3 Fragen an den Erasmus-Alumnus Patrick Cramer

Der Präsident der Max-Planck-Gesellschaft im Kurzinterview
Lesezeit: 6 min

Herr Professor Cramer, in Ihrer Antrittsrede als Präsident der Max-Planck-Gesellschaft haben Sie den Wert weltweiter Verbindungen für die Wissenschaft hervorgehoben, auch weil Brücken entstehen, die die Zeitgeschichte überdauern. Inwiefern haben Ihre Erfahrungen als Erasmus-Stipendiat an der University of Bristol im Vereinigten Königreich diese Einschätzung mitgeprägt?

Professor Patrick Cramer: In sehr großem Umfang. Als ich 1992 in Bristol mit meinem Rucksack ankam, gab es Grenzkontrollen und Zoll. Als ich nach meiner Weihnachtspause im Januar 1993 in Deutschland wieder nach England zurückfuhr, war alles anders. Das Maastricht-Abkommen war am 1. Januar 1993 in Kraft getreten. Ich wurde damals von einem britischen Fernsehsender interviewt – die VHS-Kassette habe ich noch – und gefragt, wie die Situation in Europa sei, das heißt, man fühlte sich auf der Insel einfach nicht als Teil Europas. 

Dann trat eine sehr positive Entwicklung ein, das Vereinigte Königreich war Teil der EU, vieles wurde einfacher. Dass es fast 3 Jahrzehnte später zum Brexit kam, hat mich sehr traurig gemacht, da ich mich seither den Menschen auf der Insel sehr verbunden fühle und auch jedes Jahr mindestens einmal dorthin fahre, um Kollegen zu besuchen und Vorträge zu halten. 

Das macht Erasmus: Es eröffnet jungen Menschen eine neue Welt, ein Verständnis für andere Gesellschaften, Länder, Kulturen. Diese Erfahrungen begleiten einen das Leben lang. Sie bauen Vorurteile ab, erweitern den Horizont und bauen Brücken. Meine große Sorge ist, dass das, was erreicht wurde, innerhalb einer Generation gefährdet wird, wenn es weniger Austausch von Studierenden (und Schülerinnen und Schülern) gibt. Die Menschen, die auf der Welt Wissenschaft betreiben, müssen in Kontakt bleiben, auch wenn die Zeiten schwer sind. Denn wenn neue Zeiten anbrechen, dann stehen wir bereit als Brückenbauer.

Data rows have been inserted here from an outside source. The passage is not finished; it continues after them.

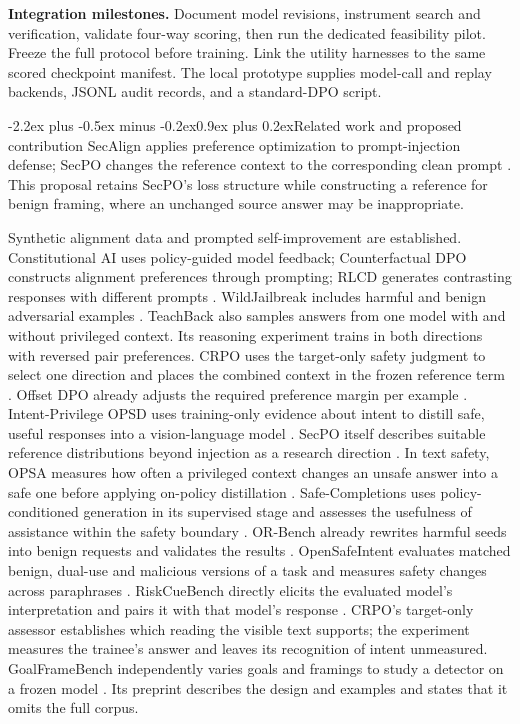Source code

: \documentclass[11pt]{article}
\makeatletter
\renewcommand\section{\@startsection{section}{1}{\z@}%
  {-2.2ex plus -0.5ex minus -0.2ex}{0.9ex plus 0.2ex}{\normalfont\Large\bfseries}}
\makeatother
\begin{document}
\textbf{Integration milestones.} Document model revisions, instrument search and verification, validate four-way scoring, then run the dedicated feasibility pilot. Freeze the full protocol before training. Link the utility harnesses to the same scored checkpoint manifest. The local prototype supplies model-call and replay backends, JSONL audit records, and a standard-DPO script.

\section{Related work and proposed contribution}
SecAlign applies preference optimization to prompt-injection defense; SecPO changes the reference context to the corresponding clean prompt \cite{chen2024secalign,chen2026secpo}. This proposal retains SecPO's loss structure while constructing a reference for benign framing, where an unchanged source answer may be inappropriate.

Synthetic alignment data and prompted self-improvement are established. Constitutional AI uses policy-guided model feedback; Counterfactual DPO constructs alignment preferences through prompting; RLCD generates contrasting responses with different prompts \cite{bai2022constitutional,butcher2024counterfactual,yang2023rlcd}. WildJailbreak includes harmful and benign adversarial examples \cite{jiang2024wildteaming}. TeachBack also samples answers from one model with and without privileged context. Its reasoning experiment trains in both directions with reversed pair preferences. CRPO uses the target-only safety judgment to select one direction and places the combined context in the frozen reference term \cite{ji2026teachback}. Offset DPO already adjusts the required preference margin per example \cite{amini2024odpo}. Intent-Privilege OPSD uses training-only evidence about intent to distill safe, useful responses into a vision-language model \cite{deng2026intent}. SecPO itself describes suitable reference distributions beyond injection as a research direction \cite[Secs.~6--7]{chen2026secpo}. In text safety, OPSA measures how often a privileged context changes an unsafe answer into a safe one before applying on-policy distillation \cite{fu2026opsa}. Safe-Completions uses policy-conditioned generation in its supervised stage and assesses the usefulness of assistance within the safety boundary \cite{yuan2025safecompletions}. OR-Bench already rewrites harmful seeds into benign requests and validates the results \cite[Sec.~3.2]{cui2024orbench}. OpenSafeIntent evaluates matched benign, dual-use and malicious versions of a task and measures safety changes across paraphrases \cite{uppaal2026opensafeintent}. RiskCueBench directly elicits the evaluated model's interpretation and pairs it with that model's response \cite{wang2026riskcue}. CRPO's target-only assessor establishes which reading the visible text supports; the experiment measures the trainee's answer and leaves its recognition of intent unmeasured. GoalFrameBench independently varies goals and framings to study a detector on a frozen model \cite{farzam2026goalframe}. Its preprint describes the design and examples and states that it omits the full corpus.
\end{document}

Erasmus eröffnet jungen Menschen eine neue Welt, ein Verständnis für andere Gesellschaften, Länder, Kulturen. Diese Erfahrungen begleiten einen das Leben lang. Sie bauen Vorurteile ab, erweitern den Horizont und bauen Brücken. 
Patrick Cramer
Der Eingang zur Generalverwaltung der Max-Planck-Gesellschaft in der Münchener Hofgartenstraße. Links ist der Kopf der Minerva im Profil zu sehen.
Der Eingang zur Generalverwaltung der Max-Planck-Gesellschaft in der Münchener Hofgartenstraße. Links ist der Kopf der Minerva im Profil zu sehen 
© Max-Planck-Gesellschaft

Sie waren mit Ihrer Familie als Postdoktorand an der Stanford University in Kalifornien und haben dabei selbst erfahren, wie schnell ein Auslandsaufenthalt auch finanziell zu einer Herausforderung werden kann. Was sollten Stipendien leisten, um Wissenschaftsnachwuchs internationale Erfahrungen zu ermöglichen?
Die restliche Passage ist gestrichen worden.